_Problem to solve_: Lines before the one containing "conditions initiales\\ \hline" in the records below are to be left out; that line and all after it, through the end, are to be retyped exactly.

_Record set_:

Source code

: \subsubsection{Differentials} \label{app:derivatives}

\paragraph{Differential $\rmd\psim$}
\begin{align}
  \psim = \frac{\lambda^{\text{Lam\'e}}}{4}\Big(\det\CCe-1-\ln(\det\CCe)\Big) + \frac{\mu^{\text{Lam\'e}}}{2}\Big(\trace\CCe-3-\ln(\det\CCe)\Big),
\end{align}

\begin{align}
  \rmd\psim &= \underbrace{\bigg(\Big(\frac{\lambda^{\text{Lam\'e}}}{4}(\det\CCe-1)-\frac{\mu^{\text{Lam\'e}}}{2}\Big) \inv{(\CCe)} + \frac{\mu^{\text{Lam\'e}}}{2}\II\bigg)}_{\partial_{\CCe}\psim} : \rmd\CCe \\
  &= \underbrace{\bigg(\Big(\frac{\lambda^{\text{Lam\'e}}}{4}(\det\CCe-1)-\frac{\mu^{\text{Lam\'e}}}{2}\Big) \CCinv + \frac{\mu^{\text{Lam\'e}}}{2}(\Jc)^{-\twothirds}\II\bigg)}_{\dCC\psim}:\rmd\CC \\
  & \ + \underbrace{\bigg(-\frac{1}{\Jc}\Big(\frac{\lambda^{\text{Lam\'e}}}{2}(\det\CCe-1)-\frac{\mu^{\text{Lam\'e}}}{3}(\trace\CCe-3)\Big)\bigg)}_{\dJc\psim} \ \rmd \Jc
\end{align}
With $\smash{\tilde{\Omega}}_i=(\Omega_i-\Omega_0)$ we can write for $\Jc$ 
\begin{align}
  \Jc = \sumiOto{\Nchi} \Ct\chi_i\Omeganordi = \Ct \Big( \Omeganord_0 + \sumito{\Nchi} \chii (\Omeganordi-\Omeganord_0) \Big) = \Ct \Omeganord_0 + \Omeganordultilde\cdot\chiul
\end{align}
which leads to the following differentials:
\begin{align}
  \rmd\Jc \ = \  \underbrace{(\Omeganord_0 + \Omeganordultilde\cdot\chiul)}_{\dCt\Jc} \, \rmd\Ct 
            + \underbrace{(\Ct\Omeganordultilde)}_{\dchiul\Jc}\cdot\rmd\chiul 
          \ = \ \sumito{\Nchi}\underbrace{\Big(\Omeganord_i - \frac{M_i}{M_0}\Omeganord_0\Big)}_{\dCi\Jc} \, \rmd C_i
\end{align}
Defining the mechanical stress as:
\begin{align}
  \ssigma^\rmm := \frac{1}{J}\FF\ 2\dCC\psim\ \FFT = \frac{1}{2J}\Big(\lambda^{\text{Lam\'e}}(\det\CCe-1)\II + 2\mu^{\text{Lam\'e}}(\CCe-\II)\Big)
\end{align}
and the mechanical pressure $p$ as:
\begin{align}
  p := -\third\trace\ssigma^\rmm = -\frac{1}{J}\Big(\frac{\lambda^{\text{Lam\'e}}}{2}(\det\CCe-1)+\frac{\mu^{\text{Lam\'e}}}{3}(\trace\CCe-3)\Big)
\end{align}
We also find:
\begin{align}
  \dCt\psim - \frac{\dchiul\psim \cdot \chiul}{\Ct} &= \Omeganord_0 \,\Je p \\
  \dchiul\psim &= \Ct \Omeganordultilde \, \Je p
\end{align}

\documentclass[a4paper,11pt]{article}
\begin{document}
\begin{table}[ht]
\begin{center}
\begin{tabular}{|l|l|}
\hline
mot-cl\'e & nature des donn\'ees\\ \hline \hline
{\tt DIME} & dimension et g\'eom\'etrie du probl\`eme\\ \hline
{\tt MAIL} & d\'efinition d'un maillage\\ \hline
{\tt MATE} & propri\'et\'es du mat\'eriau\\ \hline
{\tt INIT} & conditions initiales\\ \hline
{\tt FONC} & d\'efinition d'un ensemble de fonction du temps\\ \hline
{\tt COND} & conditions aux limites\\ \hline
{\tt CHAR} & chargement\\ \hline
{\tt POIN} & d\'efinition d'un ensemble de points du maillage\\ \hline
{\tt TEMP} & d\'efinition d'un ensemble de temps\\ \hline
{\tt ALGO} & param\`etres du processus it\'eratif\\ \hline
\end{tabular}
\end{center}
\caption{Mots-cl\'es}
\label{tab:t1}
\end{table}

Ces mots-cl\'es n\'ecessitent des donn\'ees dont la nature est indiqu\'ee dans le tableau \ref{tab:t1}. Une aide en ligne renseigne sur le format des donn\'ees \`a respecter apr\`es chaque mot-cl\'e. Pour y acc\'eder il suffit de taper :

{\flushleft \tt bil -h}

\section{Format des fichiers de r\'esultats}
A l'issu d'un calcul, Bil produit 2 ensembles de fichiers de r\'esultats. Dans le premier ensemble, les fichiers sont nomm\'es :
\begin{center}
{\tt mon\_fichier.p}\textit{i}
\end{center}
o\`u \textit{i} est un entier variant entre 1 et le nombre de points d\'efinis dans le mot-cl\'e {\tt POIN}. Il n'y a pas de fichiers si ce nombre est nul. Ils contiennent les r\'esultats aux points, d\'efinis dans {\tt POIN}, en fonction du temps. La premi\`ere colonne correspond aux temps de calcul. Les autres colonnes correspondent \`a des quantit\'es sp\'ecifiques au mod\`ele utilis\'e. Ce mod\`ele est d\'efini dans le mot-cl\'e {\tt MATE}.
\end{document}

_Reply_:
{\tt INIT} & conditions initiales\\ \hline
{\tt FONC} & d\'efinition d'un ensemble de fonction du temps\\ \hline
{\tt COND} & conditions aux limites\\ \hline
{\tt CHAR} & chargement\\ \hline
{\tt POIN} & d\'efinition d'un ensemble de points du maillage\\ \hline
{\tt TEMP} & d\'efinition d'un ensemble de temps\\ \hline
{\tt ALGO} & param\`etres du processus it\'eratif\\ \hline
\end{tabular}
\end{center}
\caption{Mots-cl\'es}
\label{tab:t1}
\end{table}

Ces mots-cl\'es n\'ecessitent des donn\'ees dont la nature est indiqu\'ee dans le tableau \ref{tab:t1}. Une aide en ligne renseigne sur le format des donn\'ees \`a respecter apr\`es chaque mot-cl\'e. Pour y acc\'eder il suffit de taper :

{\flushleft \tt bil -h}

\section{Format des fichiers de r\'esultats}
A l'issu d'un calcul, Bil produit 2 ensembles de fichiers de r\'esultats. Dans le premier ensemble, les fichiers sont nomm\'es :
\begin{center}
{\tt mon\_fichier.p}\textit{i}
\end{center}
o\`u \textit{i} est un entier variant entre 1 et le nombre de points d\'efinis dans le mot-cl\'e {\tt POIN}. Il n'y a pas de fichiers si ce nombre est nul. Ils contiennent les r\'esultats aux points, d\'efinis dans {\tt POIN}, en fonction du temps. La premi\`ere colonne correspond aux temps de calcul. Les autres colonnes correspondent \`a des quantit\'es sp\'ecifiques au mod\`ele utilis\'e. Ce mod\`ele est d\'efini dans le mot-cl\'e {\tt MATE}.
\end{document}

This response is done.